We didn’t really consider this when we made our offer to purchase, based largely on price, size, absence of need for renovations and proximity to work and school. That’s our story, and we’re sticking to it. Jokes aside, I’m not really a believer in the glorification of the ghetto (mentality). But that’s a subject for another post.

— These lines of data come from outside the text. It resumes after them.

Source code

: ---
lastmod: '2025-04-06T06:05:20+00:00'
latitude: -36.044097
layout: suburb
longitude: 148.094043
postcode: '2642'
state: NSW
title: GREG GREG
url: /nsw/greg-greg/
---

Okay, so apart from the eerie silence, which usually descends soon after sunset, we were beginning to feel right at home when the well-meaning elderly woman from down the road stopped by to welcome us to the neighbourhood, and to warn that “people around here keep to themselves, not to be racist or anything.” My husband nodded sagely, probably hoping that she would keep to herself, but oblivious to his expression (a mixture of amusement and disbelief) she quickly went on to add that “you may be used to coloured areas which are bustling (sic) and sociable, but here people keep to themselves even though they’re not unfriendly”.  I wouldn’t quite refer to our old neighborhood as ‘bustling’ and the only time I ever witnessed anyone borrow any consumable from another household was in that ridiculous television ad for sunlight liquid in which a boy runs for miles with a tablespoon of the green stuff after having borrowed it from a distant neighbour. I rather think that what she meant to convey was that failure to conform to the social ‘culture’ of the neighbourhood might leave us with at least a visit from the local law enforcement, if not a burning cross on the front lawn. Fortunately we don’t have a front lawn. And she was placated easily enough with a nice cuppa Earl Grey. The previous tenant had also left a telephone number for us to call in the event of any loud music that she said sometimes came from the adjacent house. Quite honestly, even though I prefer my own loud music through my iPod ’phones, a little music once in a while might be nice, as an indication that real people live around me (as long as it’s not country and western or anything classical ala Krzysztof Penderecki).  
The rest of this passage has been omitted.